§ **Requirement**
Below are entries; output exactly the lines from the one with "app.use(cookieParser());" to the one with "console.log('Example listening on port 8080!');", both included, and nothing else.

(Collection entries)
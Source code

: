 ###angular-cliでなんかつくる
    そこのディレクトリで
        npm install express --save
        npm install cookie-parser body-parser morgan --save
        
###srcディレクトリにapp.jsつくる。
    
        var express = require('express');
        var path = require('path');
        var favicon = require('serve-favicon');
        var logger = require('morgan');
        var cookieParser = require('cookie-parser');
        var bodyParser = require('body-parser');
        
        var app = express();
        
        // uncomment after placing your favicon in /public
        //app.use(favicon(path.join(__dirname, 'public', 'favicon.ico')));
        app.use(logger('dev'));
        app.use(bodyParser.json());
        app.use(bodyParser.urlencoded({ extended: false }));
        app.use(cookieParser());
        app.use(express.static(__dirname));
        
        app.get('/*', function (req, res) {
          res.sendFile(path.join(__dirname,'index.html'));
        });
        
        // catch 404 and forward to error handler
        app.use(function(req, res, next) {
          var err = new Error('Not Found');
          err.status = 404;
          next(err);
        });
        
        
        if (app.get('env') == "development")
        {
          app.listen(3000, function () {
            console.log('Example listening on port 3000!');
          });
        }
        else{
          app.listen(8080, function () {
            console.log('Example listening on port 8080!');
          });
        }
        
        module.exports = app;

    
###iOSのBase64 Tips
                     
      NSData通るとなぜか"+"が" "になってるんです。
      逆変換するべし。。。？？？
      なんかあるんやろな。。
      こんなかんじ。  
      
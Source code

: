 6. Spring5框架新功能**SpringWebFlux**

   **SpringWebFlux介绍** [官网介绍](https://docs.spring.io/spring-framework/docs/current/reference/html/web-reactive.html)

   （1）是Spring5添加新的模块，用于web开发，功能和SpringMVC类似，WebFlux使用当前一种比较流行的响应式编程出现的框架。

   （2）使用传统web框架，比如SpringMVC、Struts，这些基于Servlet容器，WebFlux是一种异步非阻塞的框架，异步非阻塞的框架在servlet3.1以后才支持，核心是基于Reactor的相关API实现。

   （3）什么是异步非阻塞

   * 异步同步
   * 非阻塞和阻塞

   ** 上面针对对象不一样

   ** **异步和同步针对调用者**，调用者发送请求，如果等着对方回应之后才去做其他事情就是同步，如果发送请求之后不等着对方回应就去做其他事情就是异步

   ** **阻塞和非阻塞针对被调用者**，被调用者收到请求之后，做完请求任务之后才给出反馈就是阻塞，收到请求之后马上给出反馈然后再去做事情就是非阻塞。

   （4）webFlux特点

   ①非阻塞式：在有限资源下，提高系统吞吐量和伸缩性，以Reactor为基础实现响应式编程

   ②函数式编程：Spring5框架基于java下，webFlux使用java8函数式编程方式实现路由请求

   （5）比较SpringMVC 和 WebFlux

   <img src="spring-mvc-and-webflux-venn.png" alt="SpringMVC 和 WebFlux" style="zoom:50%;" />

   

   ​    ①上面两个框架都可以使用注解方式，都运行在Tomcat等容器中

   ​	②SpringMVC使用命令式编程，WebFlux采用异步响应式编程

§ **Solution below**
        app.use(cookieParser());
        app.use(express.static(__dirname));
        
        app.get('/*', function (req, res) {
          res.sendFile(path.join(__dirname,'index.html'));
        });
        
        // catch 404 and forward to error handler
        app.use(function(req, res, next) {
          var err = new Error('Not Found');
          err.status = 404;
          next(err);
        });
        
        
        if (app.get('env') == "development")
        {
          app.listen(3000, function () {
            console.log('Example listening on port 3000!');
          });
        }
        else{
          app.listen(8080, function () {
            console.log('Example listening on port 8080!');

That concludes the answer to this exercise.